Slurm Energy Accounting Plugin API (AcctGatherEnergyType)

Overview

This document describes Slurm's energy accounting plugins and the API that defines them. It is intended as a resource to programmers wishing to write their own Slurm energy accounting plugins.

Slurm energy accounting plugins must conform to the Slurm Plugin API with the following specifications:

const char plugin_name[]="full text name"

A free-formatted ASCII text string that identifies the plugin.
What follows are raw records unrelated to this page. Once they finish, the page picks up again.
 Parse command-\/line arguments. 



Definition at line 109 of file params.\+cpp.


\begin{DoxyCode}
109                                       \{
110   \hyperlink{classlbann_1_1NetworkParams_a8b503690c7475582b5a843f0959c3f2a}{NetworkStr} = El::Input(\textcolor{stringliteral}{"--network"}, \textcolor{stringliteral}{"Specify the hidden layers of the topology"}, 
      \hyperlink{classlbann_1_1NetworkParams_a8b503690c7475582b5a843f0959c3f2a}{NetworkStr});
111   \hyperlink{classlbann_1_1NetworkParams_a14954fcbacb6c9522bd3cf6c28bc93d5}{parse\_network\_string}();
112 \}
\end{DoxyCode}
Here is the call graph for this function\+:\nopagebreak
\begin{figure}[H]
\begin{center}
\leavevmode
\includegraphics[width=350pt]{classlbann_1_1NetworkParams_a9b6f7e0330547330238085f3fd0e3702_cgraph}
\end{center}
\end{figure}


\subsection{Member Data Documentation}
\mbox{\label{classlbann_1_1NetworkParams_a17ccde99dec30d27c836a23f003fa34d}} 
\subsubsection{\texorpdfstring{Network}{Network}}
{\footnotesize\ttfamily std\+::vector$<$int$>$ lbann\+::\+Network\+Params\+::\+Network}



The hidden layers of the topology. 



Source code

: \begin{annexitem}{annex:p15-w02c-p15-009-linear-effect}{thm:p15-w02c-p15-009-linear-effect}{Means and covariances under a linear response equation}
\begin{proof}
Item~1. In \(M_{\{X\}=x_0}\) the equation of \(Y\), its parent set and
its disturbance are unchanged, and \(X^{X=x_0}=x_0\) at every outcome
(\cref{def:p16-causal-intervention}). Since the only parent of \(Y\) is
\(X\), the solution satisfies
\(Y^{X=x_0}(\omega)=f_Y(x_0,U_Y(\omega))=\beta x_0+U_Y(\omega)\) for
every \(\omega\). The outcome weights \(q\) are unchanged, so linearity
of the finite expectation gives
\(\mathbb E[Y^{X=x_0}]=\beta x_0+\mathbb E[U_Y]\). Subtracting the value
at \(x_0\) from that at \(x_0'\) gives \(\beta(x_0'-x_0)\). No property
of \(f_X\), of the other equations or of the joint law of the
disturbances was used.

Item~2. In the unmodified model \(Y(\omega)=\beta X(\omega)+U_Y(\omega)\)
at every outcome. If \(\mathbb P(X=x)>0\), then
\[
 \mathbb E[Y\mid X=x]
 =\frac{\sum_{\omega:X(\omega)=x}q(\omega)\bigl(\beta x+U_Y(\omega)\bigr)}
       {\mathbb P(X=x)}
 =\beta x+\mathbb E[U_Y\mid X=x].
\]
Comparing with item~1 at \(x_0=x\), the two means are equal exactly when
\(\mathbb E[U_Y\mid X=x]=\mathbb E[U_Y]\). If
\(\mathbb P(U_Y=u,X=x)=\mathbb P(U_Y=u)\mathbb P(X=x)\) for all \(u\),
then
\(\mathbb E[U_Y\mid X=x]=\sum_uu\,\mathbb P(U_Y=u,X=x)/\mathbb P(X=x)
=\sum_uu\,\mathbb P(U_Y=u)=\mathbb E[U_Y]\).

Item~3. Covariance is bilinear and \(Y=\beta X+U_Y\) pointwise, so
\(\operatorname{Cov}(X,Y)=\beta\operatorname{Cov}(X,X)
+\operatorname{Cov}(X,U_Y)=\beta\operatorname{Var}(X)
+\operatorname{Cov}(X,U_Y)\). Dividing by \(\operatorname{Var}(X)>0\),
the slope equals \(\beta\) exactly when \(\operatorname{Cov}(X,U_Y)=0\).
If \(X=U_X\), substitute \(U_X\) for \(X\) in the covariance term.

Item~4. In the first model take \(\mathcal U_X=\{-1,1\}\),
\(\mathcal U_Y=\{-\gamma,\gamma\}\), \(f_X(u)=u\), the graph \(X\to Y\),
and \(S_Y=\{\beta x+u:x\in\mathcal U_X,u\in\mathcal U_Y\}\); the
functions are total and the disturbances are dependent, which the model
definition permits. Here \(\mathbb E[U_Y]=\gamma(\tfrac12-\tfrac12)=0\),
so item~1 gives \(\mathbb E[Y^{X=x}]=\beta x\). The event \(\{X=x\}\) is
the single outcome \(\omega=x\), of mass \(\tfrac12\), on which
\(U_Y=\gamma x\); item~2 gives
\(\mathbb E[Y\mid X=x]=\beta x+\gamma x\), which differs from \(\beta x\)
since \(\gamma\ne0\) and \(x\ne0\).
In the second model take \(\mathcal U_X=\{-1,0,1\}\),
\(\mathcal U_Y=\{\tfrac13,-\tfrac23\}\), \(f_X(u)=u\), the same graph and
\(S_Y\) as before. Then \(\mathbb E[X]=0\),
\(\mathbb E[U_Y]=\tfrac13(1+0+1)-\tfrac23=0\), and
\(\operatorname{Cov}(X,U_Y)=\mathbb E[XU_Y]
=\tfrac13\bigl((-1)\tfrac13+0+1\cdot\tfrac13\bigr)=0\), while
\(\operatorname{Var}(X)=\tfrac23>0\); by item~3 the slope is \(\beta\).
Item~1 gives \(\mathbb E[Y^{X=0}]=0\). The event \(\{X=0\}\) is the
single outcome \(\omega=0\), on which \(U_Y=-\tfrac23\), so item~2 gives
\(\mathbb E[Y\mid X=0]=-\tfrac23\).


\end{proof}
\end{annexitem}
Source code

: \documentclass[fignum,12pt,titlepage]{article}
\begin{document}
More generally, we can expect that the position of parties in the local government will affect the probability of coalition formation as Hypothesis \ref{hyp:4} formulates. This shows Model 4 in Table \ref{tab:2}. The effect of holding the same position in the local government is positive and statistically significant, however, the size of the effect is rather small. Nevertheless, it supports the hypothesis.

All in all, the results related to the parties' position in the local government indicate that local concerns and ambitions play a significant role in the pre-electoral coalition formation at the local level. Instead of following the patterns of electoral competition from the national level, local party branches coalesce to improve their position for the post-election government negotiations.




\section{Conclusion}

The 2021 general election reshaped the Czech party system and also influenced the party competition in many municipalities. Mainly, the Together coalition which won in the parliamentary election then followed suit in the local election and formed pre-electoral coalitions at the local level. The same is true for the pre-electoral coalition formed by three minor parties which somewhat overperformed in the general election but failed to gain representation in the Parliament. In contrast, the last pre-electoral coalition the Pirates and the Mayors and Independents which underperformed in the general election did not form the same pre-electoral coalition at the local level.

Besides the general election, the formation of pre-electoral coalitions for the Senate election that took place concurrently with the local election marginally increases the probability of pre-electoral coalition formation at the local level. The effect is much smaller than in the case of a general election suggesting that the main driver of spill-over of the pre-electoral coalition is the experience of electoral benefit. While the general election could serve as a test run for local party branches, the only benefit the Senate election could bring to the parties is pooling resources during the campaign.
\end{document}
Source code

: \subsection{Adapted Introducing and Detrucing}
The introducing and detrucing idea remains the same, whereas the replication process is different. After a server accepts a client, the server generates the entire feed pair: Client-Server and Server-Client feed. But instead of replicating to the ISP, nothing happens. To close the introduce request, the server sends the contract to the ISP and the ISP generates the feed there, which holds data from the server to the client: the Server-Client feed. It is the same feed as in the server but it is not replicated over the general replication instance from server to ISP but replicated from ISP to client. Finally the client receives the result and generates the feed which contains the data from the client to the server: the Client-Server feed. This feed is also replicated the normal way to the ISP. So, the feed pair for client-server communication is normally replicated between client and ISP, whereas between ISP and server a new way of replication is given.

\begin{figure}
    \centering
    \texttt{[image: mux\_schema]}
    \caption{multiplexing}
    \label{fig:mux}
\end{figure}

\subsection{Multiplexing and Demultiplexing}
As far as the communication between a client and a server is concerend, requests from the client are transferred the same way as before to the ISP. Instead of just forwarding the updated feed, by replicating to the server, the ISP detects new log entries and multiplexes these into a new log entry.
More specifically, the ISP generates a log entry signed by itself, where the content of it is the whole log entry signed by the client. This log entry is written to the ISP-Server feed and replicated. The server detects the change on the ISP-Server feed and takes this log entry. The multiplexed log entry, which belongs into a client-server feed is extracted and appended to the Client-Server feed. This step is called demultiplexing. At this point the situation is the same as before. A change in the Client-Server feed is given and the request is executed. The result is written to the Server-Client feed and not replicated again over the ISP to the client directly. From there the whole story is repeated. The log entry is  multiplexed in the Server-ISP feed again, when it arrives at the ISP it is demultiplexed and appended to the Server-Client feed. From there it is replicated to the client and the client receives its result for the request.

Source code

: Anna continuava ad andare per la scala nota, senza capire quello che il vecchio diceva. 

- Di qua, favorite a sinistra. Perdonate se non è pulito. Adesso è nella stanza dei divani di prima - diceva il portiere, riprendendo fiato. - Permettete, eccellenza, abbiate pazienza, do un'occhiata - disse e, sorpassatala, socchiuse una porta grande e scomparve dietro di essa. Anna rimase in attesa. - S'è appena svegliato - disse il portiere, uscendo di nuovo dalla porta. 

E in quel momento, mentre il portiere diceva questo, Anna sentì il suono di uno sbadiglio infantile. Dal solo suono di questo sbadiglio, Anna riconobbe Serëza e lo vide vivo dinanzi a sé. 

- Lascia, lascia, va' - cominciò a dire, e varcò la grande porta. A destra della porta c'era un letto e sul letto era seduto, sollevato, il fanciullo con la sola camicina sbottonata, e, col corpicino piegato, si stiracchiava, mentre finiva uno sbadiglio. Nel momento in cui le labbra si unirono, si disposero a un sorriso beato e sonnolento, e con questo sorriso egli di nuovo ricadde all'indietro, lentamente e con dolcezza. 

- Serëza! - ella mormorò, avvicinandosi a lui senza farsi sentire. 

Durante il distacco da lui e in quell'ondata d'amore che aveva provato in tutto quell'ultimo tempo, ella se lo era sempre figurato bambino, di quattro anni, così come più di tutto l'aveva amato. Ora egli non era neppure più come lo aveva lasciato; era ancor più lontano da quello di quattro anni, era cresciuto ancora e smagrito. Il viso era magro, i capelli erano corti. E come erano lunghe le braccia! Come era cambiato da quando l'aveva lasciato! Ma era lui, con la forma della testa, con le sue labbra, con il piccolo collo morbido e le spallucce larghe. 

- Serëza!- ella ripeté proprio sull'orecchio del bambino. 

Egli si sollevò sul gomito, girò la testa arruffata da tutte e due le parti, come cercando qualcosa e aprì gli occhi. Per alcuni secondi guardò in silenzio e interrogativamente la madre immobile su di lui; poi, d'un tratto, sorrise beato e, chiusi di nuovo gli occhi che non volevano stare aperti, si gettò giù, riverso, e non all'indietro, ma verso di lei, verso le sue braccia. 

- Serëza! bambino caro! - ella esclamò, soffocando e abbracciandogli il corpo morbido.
const char plugin_type[]="major/minor"

The major type must be "acct_gather_energy." The minor type can be any suitable name for the type of energy accounting. We currently use

  • none — No energy consumption data is provided.
  • ipmi — Gets energy consumption data from the BMC (Baseboard Management Controller) using the
  • pm_counters — Energy consumption data is collected from the Baseboard Management Controller (BMC) for HPE Cray systems. IPMI (Intelligent Platform Management Interface) tool.
  • rapl — Gets energy consumption data from hardware sensors on each core/socket, using RAPL (Running Average Power Limit) sensors. Note that enabling RAPL may require the execution of the command "sudo modprobe msr".
  • xcc — Gets energy consumption data from the Lenovo ThinkSystem SD650 XClarity Controller (XCC) using IPMI OEM raw commands.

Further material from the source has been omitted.